Skip to content

ADR 0003 — Delta Lake over Iceberg and Parquet as canonical table format

Context and Problem Statement

The medallion lakehouse stores Bronze/Silver/Gold tables on ADLS Gen2. We must pick a single canonical table format to unify reads and writes across Databricks Spark, dbt, Synapse SQL serverless, and ad-hoc DuckDB analysis. The choice materially affects query performance (statistics + data-skipping), ACID guarantees (concurrent writes during MERGE operations), Purview lineage, and eventual compatibility with Microsoft Fabric OneLake.

Decision Drivers

  • Microsoft Fabric OneLake compatibility — Fabric's native table format is Delta; selecting Delta aligns with the strategic target (ADR-0010).
  • Databricks-native optimizations — Photon + Delta Caching + Liquid Clustering deliver the best price/performance on our primary engine.
  • ACID MERGE semantics — CDC and SCD2 patterns in dbt and ADF pipelines require atomic upserts; plain Parquet does not provide this.
  • Governance — Purview, Unity Catalog, and Fabric OneLake all read Delta transaction logs for lineage and classification propagation.
  • Open-source interoperability — Delta has an open spec + Delta-RS client so non-Spark readers (DuckDB, Polars, Trino) can consume tables.

Considered Options

  1. Delta Lake (chosen) — Open spec, ACID, Databricks-native, Fabric OneLake-native, mature dbt adapter, Purview-aware.
  2. Apache Iceberg — Open spec, strong engine-neutrality story (Snowflake, Trino, Athena), excellent schema-evolution semantics.
  3. Apache Hudi — ACID upserts, strong CDC story, smaller Azure ecosystem.
  4. Raw Parquet + Hive metastore — Simplest; no ACID; data-skipping via metastore stats only.

Decision Outcome

Chosen: Option 1 — Delta Lake for all Silver and Gold tables. Bronze may remain as landed raw files (Parquet/JSON/CSV) until promotion.

Consequences

  • Positive: Native on Databricks + Fabric OneLake; minimal adapter surface.
  • Positive: ACID MERGE, time travel, Z-ORDER / Liquid Clustering, and OPTIMIZE are available without extra tooling.
  • Positive: Purview + Unity Catalog automatically discover Delta tables and propagate classifications.
  • Positive: Open spec + Delta-RS enable DuckDB/Polars analysis in the dev loop without a Spark cluster.
  • Negative: Engine-neutrality is weaker than Iceberg outside the Azure/Databricks/Fabric ecosystem (e.g., Snowflake's Iceberg support is more mature than its Delta support).
  • Negative: Delta Uniform (Iceberg compatibility layer) is available but adds a metadata-sync cost; we do not enable it by default.
  • Negative: Small-file problems require regular OPTIMIZE jobs; mitigated by dbt post-hooks and scheduled maintenance notebooks.
  • Neutral: If a federal tenant mandates Iceberg, Delta Uniform or a one-way conversion path is feasible.

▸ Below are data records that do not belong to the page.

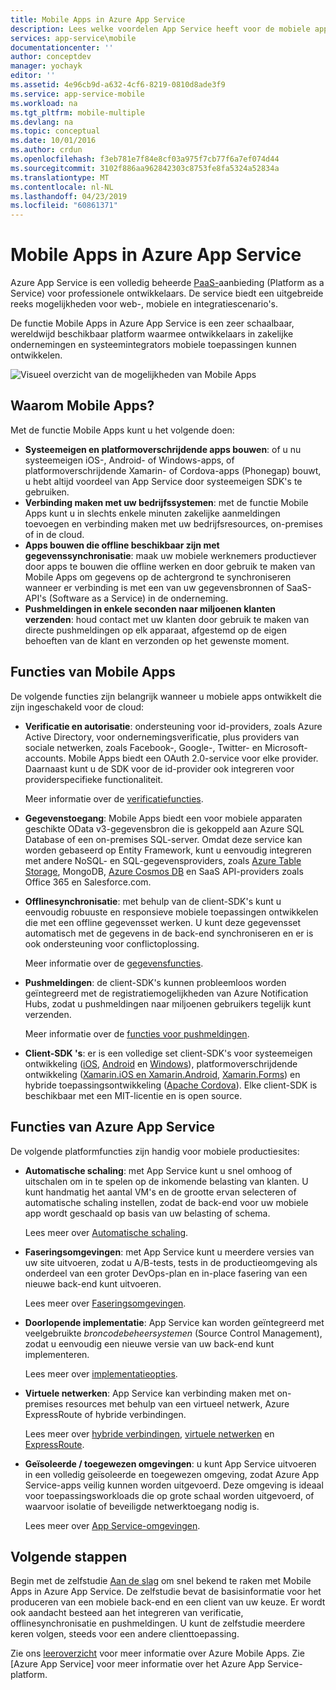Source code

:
 ```yaml
---
title: Mobile Apps in Azure App Service
description: Lees welke voordelen App Service heeft voor de mobiele apps in uw onderneming.
services: app-service\mobile
documentationcenter: ''
author: conceptdev
manager: yochayk
editor: ''
ms.assetid: 4e96cb9d-a632-4cf6-8219-0810d8ade3f9
ms.service: app-service-mobile
ms.workload: na
ms.tgt_pltfrm: mobile-multiple
ms.devlang: na
ms.topic: conceptual
ms.date: 10/01/2016
ms.author: crdun
ms.openlocfilehash: f3eb781e7f84e8cf03a975f7cb77f6a7ef074d44
ms.sourcegitcommit: 3102f886aa962842303c8753fe8fa5324a52834a
ms.translationtype: MT
ms.contentlocale: nl-NL
ms.lasthandoff: 04/23/2019
ms.locfileid: "60861371"
---
```

# <a name="getting-started"> </a>Mobile Apps in Azure App Service
Azure App Service is een volledig beheerde [PaaS-](https://azure.microsoft.com/overview/what-is-paas/)aanbieding (Platform as a Service) voor professionele ontwikkelaars. De service biedt een uitgebreide reeks mogelijkheden voor web-, mobiele en integratiescenario's. 

De functie Mobile Apps in Azure App Service is een zeer schaalbaar, wereldwijd beschikbaar platform waarmee ontwikkelaars in zakelijke ondernemingen en systeemintegrators mobiele toepassingen kunnen ontwikkelen.

![Visueel overzicht van de mogelijkheden van Mobile Apps](./media/app-service-mobile-value-prop/overview.png)

## <a name="why-mobile-apps"></a>Waarom Mobile Apps?
Met de functie Mobile Apps kunt u het volgende doen:

* **Systeemeigen en platformoverschrijdende apps bouwen**: of u nu systeemeigen iOS-, Android- of Windows-apps, of platformoverschrijdende Xamarin- of Cordova-apps (Phonegap) bouwt, u hebt altijd voordeel van App Service door systeemeigen SDK's te gebruiken.
* **Verbinding maken met uw bedrijfssystemen**: met de functie Mobile Apps kunt u in slechts enkele minuten zakelijke aanmeldingen toevoegen en verbinding maken met uw bedrijfsresources, on-premises of in de cloud.
* **Apps bouwen die offline beschikbaar zijn met gegevenssynchronisatie**: maak uw mobiele werknemers productiever door apps te bouwen die offline werken en door gebruik te maken van Mobile Apps om gegevens op de achtergrond te synchroniseren wanneer er verbinding is met een van uw gegevensbronnen of SaaS-API's (Software as a Service) in de onderneming.
* **Pushmeldingen in enkele seconden naar miljoenen klanten verzenden**: houd contact met uw klanten door gebruik te maken van directe pushmeldingen op elk apparaat, afgestemd op de eigen behoeften van de klant en verzonden op het gewenste moment.

## <a name="mobile-apps-features"></a>Functies van Mobile Apps
De volgende functies zijn belangrijk wanneer u mobiele apps ontwikkelt die zijn ingeschakeld voor de cloud:

* **Verificatie en autorisatie**: ondersteuning voor id-providers, zoals Azure Active Directory, voor ondernemingsverificatie, plus providers van sociale netwerken, zoals Facebook-, Google-, Twitter- en Microsoft-accounts. Mobile Apps biedt een OAuth 2.0-service voor elke provider. Daarnaast kunt u de SDK voor de id-provider ook integreren voor providerspecifieke functionaliteit.

    Meer informatie over de [verificatiefuncties].

* **Gegevenstoegang**: Mobile Apps biedt een voor mobiele apparaten geschikte OData v3-gegevensbron die is gekoppeld aan Azure SQL Database of een on-premises SQL-server. Omdat deze service kan worden gebaseerd op Entity Framework, kunt u eenvoudig integreren met andere NoSQL- en SQL-gegevensproviders, zoals [Azure Table Storage], MongoDB, [Azure Cosmos DB] en SaaS API-providers zoals Office 365 en Salesforce.com.

* **Offlinesynchronisatie**: met behulp van de client-SDK's kunt u eenvoudig robuuste en responsieve mobiele toepassingen ontwikkelen die met een offline gegevensset werken. U kunt deze gegevensset automatisch met de gegevens in de back-end synchroniseren en er is ook ondersteuning voor conflictoplossing.

  Meer informatie over de [gegevensfuncties].

* **Pushmeldingen**: de client-SDK's kunnen probleemloos worden geïntegreerd met de registratiemogelijkheden van Azure Notification Hubs, zodat u pushmeldingen naar miljoenen gebruikers tegelijk kunt verzenden.

  Meer informatie over de [functies voor pushmeldingen].

* **Client-SDK 's**: er is een volledige set client-SDK's voor systeemeigen ontwikkeling ([iOS], [Android] en [Windows]), platformoverschrijdende ontwikkeling ([Xamarin.iOS en Xamarin.Android], [Xamarin.Forms]) en hybride toepassingsontwikkeling ([Apache Cordova]). Elke client-SDK is beschikbaar met een MIT-licentie en is open source.

## <a name="azure-app-service-features"></a>Functies van Azure App Service
De volgende platformfuncties zijn handig voor mobiele productiesites:

* **Automatische schaling**: met App Service kunt u snel omhoog of uitschalen om in te spelen op de inkomende belasting van klanten. U kunt handmatig het aantal VM's en de grootte ervan selecteren of automatische schaling instellen, zodat de back-end voor uw mobiele app wordt geschaald op basis van uw belasting of schema.

  Lees meer over [Automatische schaling].

* **Faseringsomgevingen**: met App Service kunt u meerdere versies van uw site uitvoeren, zodat u A/B-tests, tests in de productieomgeving als onderdeel van een groter DevOps-plan en in-place fasering van een nieuwe back-end kunt uitvoeren.

  Lees meer over [Faseringsomgevingen].

* **Doorlopende implementatie**: App Service kan worden geïntegreerd met veelgebruikte _broncodebeheersystemen_ (Source Control Management), zodat u eenvoudig een nieuwe versie van uw back-end kunt implementeren.

  Lees meer over [implementatieopties](../app-service/deploy-local-git.md).

* **Virtuele netwerken**: App Service kan verbinding maken met on-premises resources met behulp van een virtueel netwerk, Azure ExpressRoute of hybride verbindingen.

  Lees meer over [hybride verbindingen], [virtuele netwerken] en [ExpressRoute].

* **Geïsoleerde / toegewezen omgevingen**: u kunt App Service uitvoeren in een volledig geïsoleerde en toegewezen omgeving, zodat Azure App Service-apps veilig kunnen worden uitgevoerd. Deze omgeving is ideaal voor toepassingsworkloads die op grote schaal worden uitgevoerd, of waarvoor isolatie of beveiligde netwerktoegang nodig is.

  Lees meer over [App Service-omgevingen].

## <a name="next-steps"></a>Volgende stappen

Begin met de zelfstudie [Aan de slag] om snel bekend te raken met Mobile Apps in Azure App Service. De zelfstudie bevat de basisinformatie voor het produceren van een mobiele back-end en een client van uw keuze. Er wordt ook aandacht besteed aan het integreren van verificatie, offlinesynchronisatie en pushmeldingen. U kunt de zelfstudie meerdere keren volgen, steeds voor een andere clienttoepassing.

Zie ons [leeroverzicht] voor meer informatie over Azure Mobile Apps.
Zie [Azure App Service] voor meer informatie over het Azure App Service-platform.

<!-- URLs. -->
[Migrate your mobile service to App Service]: app-service-mobile-migrating-from-mobile-services.md
[aan de slag]: app-service-mobile-ios-get-started.md
[Azure Table storage]:../cosmos-db/table-storage-how-to-use-dotnet.md
[Azure Cosmos DB]: ../cosmos-db/sql-api-get-started.md
[verificatiefuncties]: ./app-service-mobile-auth.md
[gegevensfuncties]: ./app-service-mobile-offline-data-sync.md
[functies voor pushmeldingen]: ../notification-hubs/notification-hubs-push-notification-overview.md
[iOS]: ./app-service-mobile-ios-how-to-use-client-library.md
[Android]: ./app-service-mobile-android-how-to-use-client-library.md
[Windows]: ./app-service-mobile-dotnet-how-to-use-client-library.md
[Xamarin.iOS en Xamarin.Android]: ./app-service-mobile-dotnet-how-to-use-client-library.md
[Xamarin.Forms]: ./app-service-mobile-xamarin-forms-get-started.md
[Apache Cordova]: ./app-service-mobile-cordova-how-to-use-client-library.md
[Automatische schaling]: ../app-service/web-sites-scale.md
[Faseringsomgevingen]: ../app-service/deploy-staging-slots.md
[hybride verbindingen]: ../biztalk-services/integration-hybrid-connection-overview.md
[virtuele netwerken]: ../app-service/web-sites-integrate-with-vnet.md
[ExpressRoute]: ../app-service/environment/app-service-app-service-environment-network-configuration-expressroute.md
[App Service-omgevingen]: ../app-service/environment/intro.md
[leeroverzicht]: https://azure.microsoft.com/documentation/learning-paths/appservice-mobileapps/
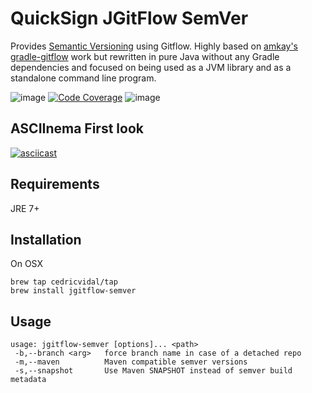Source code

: QuickSign JGitFlow SemVer
=========================

Provides [Semantic Versioning](http://semver.org/) using Gitflow. Highly based on [amkay's gradle-gitflow](https://github.com/amkay/gradle-gitflow) work but rewritten in pure Java without any Gradle dependencies and focused on being used as a JVM library and as a standalone command line program.

![image](https://travis-ci.org/cedricvidal/jgitflow-semver.svg?branch=develop)
[![Code Coverage](https://img.shields.io/codecov/c/github/cedricvidal/jgitflow-semver/develop.svg)](https://codecov.io/github/cedricvidal/jgitflow-semver?branch=develop)
![image](https://img.shields.io/badge/license-Apache%202-blue.svg)

ASCIInema First look
---

[![asciicast](https://asciinema.org/a/3bvlof1o9a6a7je53rvjncow2.png)](https://asciinema.org/a/3bvlof1o9a6a7je53rvjncow2)

Requirements
---

JRE 7+

Installation
---

On OSX

```
brew tap cedricvidal/tap
brew install jgitflow-semver
```

Usage
---

```
usage: jgitflow-semver [options]... <path>
 -b,--branch <arg>   force branch name in case of a detached repo
 -m,--maven          Maven compatible semver versions
 -s,--snapshot       Use Maven SNAPSHOT instead of semver build metadata 
```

Pros and Cons of the Options

Option 1 — Delta Lake

  • Pros: Databricks + Fabric native; ACID; Z-ORDER; open spec; Delta-RS; mature dbt adapter; Purview-aware.
  • Cons: Weaker non-Azure engine parity vs. Iceberg; OPTIMIZE overhead.

Option 2 — Apache Iceberg

  • Pros: Engine-neutral; strong schema evolution; hidden partitioning; first-class in Snowflake/Trino/Athena.
  • Cons: Not native to Databricks (as of decision date); Fabric OneLake does not write Iceberg natively; Purview lineage is weaker.

Option 3 — Apache Hudi

  • Pros: Strong CDC and upsert semantics; merge-on-read tables for low-latency ingestion.
  • Cons: Smaller Azure ecosystem; no Fabric native story; fewer engineers fluent in operations.

Option 4 — Raw Parquet

  • Pros: Simplest; zero lock-in; every engine reads it.
  • Cons: No ACID; no time travel; compaction is manual; CDC requires custom patterns; stats live in an external metastore.

Validation

We will know this decision is right if:

  • All Silver and Gold tables in vertical examples are Delta within one quarter of onboarding.
  • Purview lineage coverage for Delta tables exceeds 95% of the catalog.
  • If a tenant's consumer stack is Snowflake-primary and Delta performance is materially worse than Iceberg, revisit with Delta Uniform as the compromise.

References

  • Decision tree: Delta vs. Iceberg vs. Parquet
  • Related code: domains/shared/dbt/dbt_project.yml (materialization defaults), deploy/bicep/DLZ/modules/databricks/databricks.bicep (Unity Catalog), domains/shared/pipelines/adf/pl_ingest_to_bronze.json
  • Framework controls: NIST 800-53 SC-28 (Delta log integrity via ADLS encryption at rest), AU-10 (non-repudiation via time travel / version history), CP-9 (backup via time-travel retention). See governance/compliance/nist-800-53-rev5.yaml.
  • Discussion: CSA-0087